Either way, we don't really know. I'm not calling him a liar, I'm just saying we don't know. We have one version of events, where the writer is claiming he did all this work and then waited half a decade and then kevin made up new reasons why it didn't happen. It could have happened that way (Stranger things have happened) or it could be a case of pretty severe sour grapes, and someone pissed off that his stuff didn't get published.
Could simply be, if writer'sblock did turn it in and 5 -years- passed, Kevin actually looked around the industry and realized 'Build your own weapon/gear' is a nice option to have, but 99 out of 100 people pick off a list/out of a catalog, especially if there's cool art, and what he wanted THEN, 5 years later was different.
Writer'sblock said previously that he feels giving people the parts and letting them build it is the way to go.
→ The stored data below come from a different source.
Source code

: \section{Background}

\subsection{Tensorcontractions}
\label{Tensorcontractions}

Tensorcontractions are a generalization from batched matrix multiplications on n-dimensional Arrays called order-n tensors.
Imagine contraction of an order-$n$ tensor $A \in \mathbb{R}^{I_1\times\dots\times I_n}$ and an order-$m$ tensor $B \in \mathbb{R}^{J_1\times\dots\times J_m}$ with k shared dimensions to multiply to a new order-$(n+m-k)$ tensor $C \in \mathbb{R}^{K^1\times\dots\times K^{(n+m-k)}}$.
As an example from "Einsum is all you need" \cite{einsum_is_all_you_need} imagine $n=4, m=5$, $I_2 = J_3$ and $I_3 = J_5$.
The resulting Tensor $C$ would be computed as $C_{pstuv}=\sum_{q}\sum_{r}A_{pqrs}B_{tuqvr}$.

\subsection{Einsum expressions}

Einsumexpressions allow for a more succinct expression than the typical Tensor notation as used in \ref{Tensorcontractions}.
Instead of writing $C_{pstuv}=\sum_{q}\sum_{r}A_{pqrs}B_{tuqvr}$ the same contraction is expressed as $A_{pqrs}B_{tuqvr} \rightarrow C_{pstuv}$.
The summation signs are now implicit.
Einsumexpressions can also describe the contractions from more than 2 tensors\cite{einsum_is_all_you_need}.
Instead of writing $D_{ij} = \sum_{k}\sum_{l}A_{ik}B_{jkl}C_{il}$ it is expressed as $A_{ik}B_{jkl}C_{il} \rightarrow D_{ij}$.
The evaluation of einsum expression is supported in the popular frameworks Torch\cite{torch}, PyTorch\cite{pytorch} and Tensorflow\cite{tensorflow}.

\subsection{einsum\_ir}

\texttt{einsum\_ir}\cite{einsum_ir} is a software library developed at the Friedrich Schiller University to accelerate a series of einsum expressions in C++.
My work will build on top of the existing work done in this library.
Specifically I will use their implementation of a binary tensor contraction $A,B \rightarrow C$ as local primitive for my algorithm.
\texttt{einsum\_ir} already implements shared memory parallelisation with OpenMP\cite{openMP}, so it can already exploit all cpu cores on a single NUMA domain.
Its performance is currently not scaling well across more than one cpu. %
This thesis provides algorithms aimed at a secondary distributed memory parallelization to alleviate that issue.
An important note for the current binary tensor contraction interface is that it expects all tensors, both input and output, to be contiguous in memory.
If that's not what Kevin wants. (or what makes the most money) Writersblock's views don't factor that high. I don't have hard numbers, 1000s of Roleplayers polled, I have just been in the game for decades. For every one time someone wants to sit down and build a custom ______ from scratch, you see people pick their gear from the gear sections 100s of times. Custom build rules are nice. Most times they just sit there.
We're discussing a book, that was developed, a decade ago? Two? Then sat for 5 years, then dropped? Was it ever even on the list of 'Coming soon's'? It's hard to say how it went down, all these years later, with just one pov.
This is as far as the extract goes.